Intervention de François Marc

Réunion du 20 mai 2010 à 9h00
Bouclier fiscal — Rejet d'une proposition de loi

Photo de François MarcFrançois Marc :

Monsieur le président, madame la secrétaire d'État, mes chers collègues, le Palais du Luxembourg est devenu depuis quelques mois un Palais des lamentations.

En effet, nombre de nos collègues ayant voté en faveur du bouclier fiscal voilà maintenant quelques années se lamentent à longueur de temps : « comment avons-nous pu voter un dispositif aussi injuste ? ». Et ces lamentations sont entendues bien au-delà du Palais du Luxembourg. Nos concitoyens, pour 67 % d’entre eux, considèrent que le bouclier fiscal est totalement injuste, cependant que 87 % jugent qu’il faut demander aux plus riches de participer davantage à la solidarité fiscale, bien nécessaire aujourd’hui.
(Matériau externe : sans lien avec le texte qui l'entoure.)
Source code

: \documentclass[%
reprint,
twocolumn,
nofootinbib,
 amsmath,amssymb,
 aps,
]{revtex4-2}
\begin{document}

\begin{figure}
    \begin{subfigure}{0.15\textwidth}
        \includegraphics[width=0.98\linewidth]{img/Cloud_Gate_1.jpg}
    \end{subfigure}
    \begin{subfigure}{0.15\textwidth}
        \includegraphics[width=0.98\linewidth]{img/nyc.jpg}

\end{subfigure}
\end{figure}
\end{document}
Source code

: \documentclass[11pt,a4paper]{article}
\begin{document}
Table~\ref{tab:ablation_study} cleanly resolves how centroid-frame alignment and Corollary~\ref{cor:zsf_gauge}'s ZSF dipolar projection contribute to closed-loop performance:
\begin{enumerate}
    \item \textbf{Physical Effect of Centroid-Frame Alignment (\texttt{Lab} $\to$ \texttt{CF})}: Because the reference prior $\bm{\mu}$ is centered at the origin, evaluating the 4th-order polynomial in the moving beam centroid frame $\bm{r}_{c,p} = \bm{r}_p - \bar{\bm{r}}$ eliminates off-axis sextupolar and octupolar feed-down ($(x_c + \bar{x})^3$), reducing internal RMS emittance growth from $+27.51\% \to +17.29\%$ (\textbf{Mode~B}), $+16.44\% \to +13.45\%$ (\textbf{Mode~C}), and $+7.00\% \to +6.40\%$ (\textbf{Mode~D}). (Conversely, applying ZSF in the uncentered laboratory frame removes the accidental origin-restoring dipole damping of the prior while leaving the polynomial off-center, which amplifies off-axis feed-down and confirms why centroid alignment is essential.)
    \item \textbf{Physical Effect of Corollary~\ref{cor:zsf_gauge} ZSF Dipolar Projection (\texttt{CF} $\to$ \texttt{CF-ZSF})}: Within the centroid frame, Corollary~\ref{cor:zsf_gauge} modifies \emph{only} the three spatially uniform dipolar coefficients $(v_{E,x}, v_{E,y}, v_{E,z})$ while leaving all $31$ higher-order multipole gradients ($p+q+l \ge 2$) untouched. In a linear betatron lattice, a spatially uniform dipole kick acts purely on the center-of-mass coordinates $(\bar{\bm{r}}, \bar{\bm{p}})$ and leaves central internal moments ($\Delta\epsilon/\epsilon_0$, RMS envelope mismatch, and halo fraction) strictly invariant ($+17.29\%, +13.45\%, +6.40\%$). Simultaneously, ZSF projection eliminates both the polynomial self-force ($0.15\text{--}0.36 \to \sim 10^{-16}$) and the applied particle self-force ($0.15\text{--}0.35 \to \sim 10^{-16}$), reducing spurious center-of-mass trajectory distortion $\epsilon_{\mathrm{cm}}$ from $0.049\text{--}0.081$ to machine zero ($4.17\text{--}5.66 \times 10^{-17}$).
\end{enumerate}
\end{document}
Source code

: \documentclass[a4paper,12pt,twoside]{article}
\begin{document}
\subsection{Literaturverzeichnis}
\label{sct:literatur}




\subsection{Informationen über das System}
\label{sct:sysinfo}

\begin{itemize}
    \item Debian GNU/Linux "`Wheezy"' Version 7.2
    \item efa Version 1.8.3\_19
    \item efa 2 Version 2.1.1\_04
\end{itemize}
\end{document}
C’est dire que la suppression de ce bouclier se justifie pleinement. Nous l’avons demandée à maintes reprises dans le cadre des amendements que nous avons pu présenter lors de l’examen des lois de finances.

À l’Assemblée nationale, nos collègues socialistes ont également déposé une proposition de loi qui est débattue ces jours-ci. Nous sommes donc en cohérence avec nos collègues quant à la réponse à apporter : il faut supprimer le bouclier fiscal, et c’est pour nous une évidence.

Mais, au-delà de cette suppression, il faut remettre en cause la politique fiscale mise en œuvre depuis 2002. Au fond, ce bouclier fiscal n’est pas un avatar d’un dispositif qui aurait été imaginé par Michel Rocard, Dominique Strauss-Kahn ou d’autres encore ; c’est une composante d’un tout, et les mêmes objectifs ont été développés depuis 2002 pour justifier cette politique fiscale.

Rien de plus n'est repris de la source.